In this episode we covered:
- How do clients get time to move and to start doing some of these proactive things?
- How do you manage skill traits? How do we schedule them appropriately?
- What are some short-term things we can do to create a little bit of breathing room?
How do clients get time to move and to start doing some of these proactive things?
The level of enthusiasm or excitement. In some cases, they have a reason for change. You know that reason for change can make it easier to do one method over another.
What are some short-term things we can do to create a little bit of breathing room?
It’s important to free up time to be able to do the other things that we need to do, which may be more long term. I think RCAs a great way to do that. A lot of people in this industry think of RCA as something you do later in the implementation after you start getting a lot of data and you know; you have a better understanding of your criticality and where you’re having your failures.

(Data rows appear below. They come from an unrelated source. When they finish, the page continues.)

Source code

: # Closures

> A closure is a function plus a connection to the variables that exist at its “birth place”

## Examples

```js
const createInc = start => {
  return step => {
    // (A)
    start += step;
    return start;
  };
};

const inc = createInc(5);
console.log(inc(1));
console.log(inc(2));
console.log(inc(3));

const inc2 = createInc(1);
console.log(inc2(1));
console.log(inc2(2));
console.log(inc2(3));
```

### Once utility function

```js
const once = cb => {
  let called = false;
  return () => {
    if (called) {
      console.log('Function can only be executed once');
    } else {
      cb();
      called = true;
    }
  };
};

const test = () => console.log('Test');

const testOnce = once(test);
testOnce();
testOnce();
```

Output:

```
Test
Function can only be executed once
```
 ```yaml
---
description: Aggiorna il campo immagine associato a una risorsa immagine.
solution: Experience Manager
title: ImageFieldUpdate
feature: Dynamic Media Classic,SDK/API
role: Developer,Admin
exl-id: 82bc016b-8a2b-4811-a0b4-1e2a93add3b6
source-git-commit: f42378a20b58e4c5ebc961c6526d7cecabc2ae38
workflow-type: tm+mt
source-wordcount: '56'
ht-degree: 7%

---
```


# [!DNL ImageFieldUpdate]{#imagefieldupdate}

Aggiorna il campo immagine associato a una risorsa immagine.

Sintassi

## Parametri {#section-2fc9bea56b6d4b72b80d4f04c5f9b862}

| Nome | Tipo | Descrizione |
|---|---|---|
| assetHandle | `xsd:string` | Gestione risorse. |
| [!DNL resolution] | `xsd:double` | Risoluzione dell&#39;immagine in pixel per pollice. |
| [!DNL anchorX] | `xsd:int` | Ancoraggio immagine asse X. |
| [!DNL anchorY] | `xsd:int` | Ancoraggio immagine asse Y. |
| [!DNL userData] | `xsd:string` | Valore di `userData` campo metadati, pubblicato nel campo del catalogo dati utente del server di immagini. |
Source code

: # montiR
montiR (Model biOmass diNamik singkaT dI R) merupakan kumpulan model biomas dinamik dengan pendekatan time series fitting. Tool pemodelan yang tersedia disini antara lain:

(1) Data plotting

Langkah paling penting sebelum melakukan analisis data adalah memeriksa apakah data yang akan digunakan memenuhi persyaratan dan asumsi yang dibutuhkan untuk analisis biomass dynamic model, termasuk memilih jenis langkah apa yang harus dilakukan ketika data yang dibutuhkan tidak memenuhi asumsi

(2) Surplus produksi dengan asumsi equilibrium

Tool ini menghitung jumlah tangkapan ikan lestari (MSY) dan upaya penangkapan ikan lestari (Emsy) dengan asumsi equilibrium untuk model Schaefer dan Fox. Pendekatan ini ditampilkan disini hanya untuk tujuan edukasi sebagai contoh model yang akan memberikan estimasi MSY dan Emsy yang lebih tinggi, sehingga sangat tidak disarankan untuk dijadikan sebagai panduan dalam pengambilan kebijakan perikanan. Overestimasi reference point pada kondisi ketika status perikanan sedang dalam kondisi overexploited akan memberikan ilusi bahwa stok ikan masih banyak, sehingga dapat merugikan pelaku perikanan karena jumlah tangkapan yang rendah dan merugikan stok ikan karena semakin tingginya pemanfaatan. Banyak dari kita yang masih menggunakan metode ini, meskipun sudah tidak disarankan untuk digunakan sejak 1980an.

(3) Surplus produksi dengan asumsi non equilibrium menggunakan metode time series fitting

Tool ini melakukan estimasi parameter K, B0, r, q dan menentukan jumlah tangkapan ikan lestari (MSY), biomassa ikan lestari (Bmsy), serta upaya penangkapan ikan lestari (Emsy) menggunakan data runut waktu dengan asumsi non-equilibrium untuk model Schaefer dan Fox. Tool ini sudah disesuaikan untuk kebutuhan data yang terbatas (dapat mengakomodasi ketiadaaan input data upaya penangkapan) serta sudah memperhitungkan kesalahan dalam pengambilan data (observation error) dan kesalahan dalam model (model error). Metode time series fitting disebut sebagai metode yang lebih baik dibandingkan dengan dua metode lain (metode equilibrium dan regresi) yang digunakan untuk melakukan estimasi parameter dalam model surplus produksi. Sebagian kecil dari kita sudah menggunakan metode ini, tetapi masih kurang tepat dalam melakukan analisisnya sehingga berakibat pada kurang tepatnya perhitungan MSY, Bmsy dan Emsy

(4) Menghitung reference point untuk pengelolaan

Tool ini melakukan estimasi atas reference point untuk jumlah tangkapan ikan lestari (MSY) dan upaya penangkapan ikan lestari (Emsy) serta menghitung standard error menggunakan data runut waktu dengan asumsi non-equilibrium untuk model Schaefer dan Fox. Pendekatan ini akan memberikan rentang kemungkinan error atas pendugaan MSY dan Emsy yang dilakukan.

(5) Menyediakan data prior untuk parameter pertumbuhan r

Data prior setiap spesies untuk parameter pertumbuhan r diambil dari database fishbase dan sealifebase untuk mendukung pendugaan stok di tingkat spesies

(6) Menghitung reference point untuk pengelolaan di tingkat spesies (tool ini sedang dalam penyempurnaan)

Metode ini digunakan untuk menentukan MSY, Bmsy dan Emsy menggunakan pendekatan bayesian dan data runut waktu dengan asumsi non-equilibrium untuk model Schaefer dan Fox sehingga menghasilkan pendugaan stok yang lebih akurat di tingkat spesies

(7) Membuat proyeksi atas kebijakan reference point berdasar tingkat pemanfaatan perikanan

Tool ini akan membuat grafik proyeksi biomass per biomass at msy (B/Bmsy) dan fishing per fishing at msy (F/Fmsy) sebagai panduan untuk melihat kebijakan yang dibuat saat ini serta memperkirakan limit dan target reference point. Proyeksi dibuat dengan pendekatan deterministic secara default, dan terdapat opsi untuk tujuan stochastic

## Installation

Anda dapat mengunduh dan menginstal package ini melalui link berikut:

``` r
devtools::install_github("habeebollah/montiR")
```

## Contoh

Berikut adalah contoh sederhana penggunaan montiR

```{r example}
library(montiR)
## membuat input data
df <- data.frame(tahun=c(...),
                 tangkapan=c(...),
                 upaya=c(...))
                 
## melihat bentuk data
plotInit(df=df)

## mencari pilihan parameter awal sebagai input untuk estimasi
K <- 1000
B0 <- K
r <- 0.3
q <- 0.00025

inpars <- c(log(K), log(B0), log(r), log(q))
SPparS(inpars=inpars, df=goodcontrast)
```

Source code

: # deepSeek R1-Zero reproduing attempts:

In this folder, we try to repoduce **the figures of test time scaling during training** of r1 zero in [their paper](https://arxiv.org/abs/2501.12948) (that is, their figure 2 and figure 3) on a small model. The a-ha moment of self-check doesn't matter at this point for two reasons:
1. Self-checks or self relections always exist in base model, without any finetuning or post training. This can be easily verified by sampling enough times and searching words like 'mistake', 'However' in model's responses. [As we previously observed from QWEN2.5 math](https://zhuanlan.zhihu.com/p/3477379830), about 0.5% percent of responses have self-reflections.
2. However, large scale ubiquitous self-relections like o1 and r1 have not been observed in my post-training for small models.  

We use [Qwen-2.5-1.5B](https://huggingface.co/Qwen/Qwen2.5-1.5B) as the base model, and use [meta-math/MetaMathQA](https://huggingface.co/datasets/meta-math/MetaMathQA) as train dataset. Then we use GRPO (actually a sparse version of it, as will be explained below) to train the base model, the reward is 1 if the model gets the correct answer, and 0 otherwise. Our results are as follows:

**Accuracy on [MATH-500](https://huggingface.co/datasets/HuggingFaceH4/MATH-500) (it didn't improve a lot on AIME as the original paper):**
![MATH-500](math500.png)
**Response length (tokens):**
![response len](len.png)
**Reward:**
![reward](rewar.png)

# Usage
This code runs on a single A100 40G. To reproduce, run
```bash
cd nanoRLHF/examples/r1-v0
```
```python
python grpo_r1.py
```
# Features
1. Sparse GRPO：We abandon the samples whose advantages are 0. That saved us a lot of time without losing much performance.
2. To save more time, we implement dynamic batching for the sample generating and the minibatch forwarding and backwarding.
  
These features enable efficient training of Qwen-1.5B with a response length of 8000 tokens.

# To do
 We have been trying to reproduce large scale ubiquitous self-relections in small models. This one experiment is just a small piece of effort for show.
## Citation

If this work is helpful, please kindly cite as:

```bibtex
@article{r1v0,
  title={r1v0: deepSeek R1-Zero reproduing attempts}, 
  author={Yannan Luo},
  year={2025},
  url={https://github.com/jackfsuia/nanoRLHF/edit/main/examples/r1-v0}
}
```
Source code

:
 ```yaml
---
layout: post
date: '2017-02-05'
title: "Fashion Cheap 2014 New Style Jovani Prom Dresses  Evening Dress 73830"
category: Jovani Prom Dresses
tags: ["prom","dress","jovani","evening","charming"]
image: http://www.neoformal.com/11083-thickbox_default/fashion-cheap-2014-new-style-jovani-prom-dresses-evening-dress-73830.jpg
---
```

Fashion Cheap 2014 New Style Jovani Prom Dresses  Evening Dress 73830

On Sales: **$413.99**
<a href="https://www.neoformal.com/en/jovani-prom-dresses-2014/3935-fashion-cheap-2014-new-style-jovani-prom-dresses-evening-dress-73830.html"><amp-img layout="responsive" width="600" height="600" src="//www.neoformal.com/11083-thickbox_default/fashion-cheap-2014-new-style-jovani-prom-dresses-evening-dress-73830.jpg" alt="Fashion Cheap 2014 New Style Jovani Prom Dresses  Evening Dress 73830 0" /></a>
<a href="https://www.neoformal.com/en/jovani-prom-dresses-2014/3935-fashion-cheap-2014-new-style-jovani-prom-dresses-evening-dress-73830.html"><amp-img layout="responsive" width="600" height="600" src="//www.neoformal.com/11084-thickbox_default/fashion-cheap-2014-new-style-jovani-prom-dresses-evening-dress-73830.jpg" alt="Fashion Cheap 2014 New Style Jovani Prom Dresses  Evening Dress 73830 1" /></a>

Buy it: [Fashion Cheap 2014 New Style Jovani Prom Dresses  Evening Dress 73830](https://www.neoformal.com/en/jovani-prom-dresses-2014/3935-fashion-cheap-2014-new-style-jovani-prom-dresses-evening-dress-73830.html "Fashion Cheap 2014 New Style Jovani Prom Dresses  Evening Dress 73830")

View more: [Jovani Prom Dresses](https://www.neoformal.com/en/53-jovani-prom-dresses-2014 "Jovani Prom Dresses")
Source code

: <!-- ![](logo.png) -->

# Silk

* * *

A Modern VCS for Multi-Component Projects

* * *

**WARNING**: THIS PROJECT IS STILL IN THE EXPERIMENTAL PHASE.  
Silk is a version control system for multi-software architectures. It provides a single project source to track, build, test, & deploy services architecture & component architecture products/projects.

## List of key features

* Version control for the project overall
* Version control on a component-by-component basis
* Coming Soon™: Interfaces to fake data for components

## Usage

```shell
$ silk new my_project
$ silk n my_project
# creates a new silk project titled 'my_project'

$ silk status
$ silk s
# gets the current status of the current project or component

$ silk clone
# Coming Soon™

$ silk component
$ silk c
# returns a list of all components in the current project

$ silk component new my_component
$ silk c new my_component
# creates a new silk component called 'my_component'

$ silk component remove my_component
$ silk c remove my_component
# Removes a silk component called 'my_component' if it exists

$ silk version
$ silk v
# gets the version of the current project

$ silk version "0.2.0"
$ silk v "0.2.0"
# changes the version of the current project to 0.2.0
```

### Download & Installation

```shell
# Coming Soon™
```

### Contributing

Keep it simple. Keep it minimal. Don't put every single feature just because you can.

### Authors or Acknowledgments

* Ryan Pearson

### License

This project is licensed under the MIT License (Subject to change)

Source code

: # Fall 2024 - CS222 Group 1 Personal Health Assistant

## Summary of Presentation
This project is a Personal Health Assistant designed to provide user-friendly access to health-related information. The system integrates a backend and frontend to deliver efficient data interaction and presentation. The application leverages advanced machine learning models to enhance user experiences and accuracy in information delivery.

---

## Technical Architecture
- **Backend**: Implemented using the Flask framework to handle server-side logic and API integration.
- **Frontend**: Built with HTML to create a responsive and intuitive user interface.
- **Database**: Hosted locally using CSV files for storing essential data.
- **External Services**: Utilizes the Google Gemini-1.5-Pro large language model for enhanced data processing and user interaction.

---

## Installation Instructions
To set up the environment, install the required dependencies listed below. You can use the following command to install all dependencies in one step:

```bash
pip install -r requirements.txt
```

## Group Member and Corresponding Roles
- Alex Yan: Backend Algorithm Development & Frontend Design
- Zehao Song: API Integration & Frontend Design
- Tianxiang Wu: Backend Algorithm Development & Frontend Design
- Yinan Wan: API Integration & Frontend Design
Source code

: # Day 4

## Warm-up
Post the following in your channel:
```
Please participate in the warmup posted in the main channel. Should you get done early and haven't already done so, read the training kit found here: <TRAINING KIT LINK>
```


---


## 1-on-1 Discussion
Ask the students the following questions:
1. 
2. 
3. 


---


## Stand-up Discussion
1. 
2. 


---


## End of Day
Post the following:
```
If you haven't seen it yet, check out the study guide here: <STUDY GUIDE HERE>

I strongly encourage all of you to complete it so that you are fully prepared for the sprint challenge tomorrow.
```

I just don’t see it that way. If you are only doing the long-term things, the organization just doesn’t have the patience or the persistence to wait on the result. If we can’t create the little wins market, the little wins sell the little wins to the organization, then we will lose the ability to make the big changes that we know will sustain this thing long term.
Long term things typically are processes. If you leave any of the steps out of that, that process very well may break. We could spend a ton of time writing new FMEAs and developing and understanding all the failure modes and those failure modes effects analysis. But if our PM completion is 18%, all that work really is for nothing, because we’ve done all the hard stuff. We got all the way to the two yard line and we can’t seem to convert. We can’t seem to get it across the line.
How do you manage skill traits? How do we schedule them appropriately?
It’s technical when we do those things. But it’s also easy because we’re doing analysis, we’re dealing with machines, we’re dealing with failure modes. The hard part is driving change within the people.
One of the things we do with a lot of our clients is coming up with a vision for what the organization wants to look like in the future. After that there’s a discussion of the guiding principles and those guiding principles list. Having those guiding principles could be a good way to help the organization start understanding where we’re going. There’s nothing to stop you from starting to implement some of those even very early on, knowing that the people change is going to take time.
How does an organization that’s going about this journey determine what the right balance is between that of a product of their maturity and their resource levels?
I think you’re going to have to throw in more short-term wins to be able to show those leaders that are coming in to replace the ones that left or the ones that are losing interest. That is the right thing to be doing right now. We’re not turning off FMEAs. We’re not turning off PM optimization. We’re just simply dialing that dial back a little bit so that we can turn up some of the short-term gains that we can get with RCA focused on specific re-occurring failures.
Having that open and honest communication as opposed to just making switches is important. Organizations that have good master plans or project plans where they can show these parallel paths, but break them down into these size pieces, are able to do what we’re talking about here today. The others are going to feel more like that off and on syndrome flavor of the month.
It’s finding the balance on how much is going; how much emphasis is on this short-term stuff versus how much emphasis is on the long-term stuff. That may vary based on things that happen within the organization and that’s normal and okay. Knowing your organization, documenting your savings, marketing and selling what you’re doing is key to making all this work.
Any parting words of wisdom on how they go about this delicate balance?
I think you really need to look at your vision and your goals. If you don’t have a good plan, the people are going to have a hard time wrapping their head around it. Have a plan, make sure it’s fit for your organization and needs and make sure it balances those short- and long-term activities.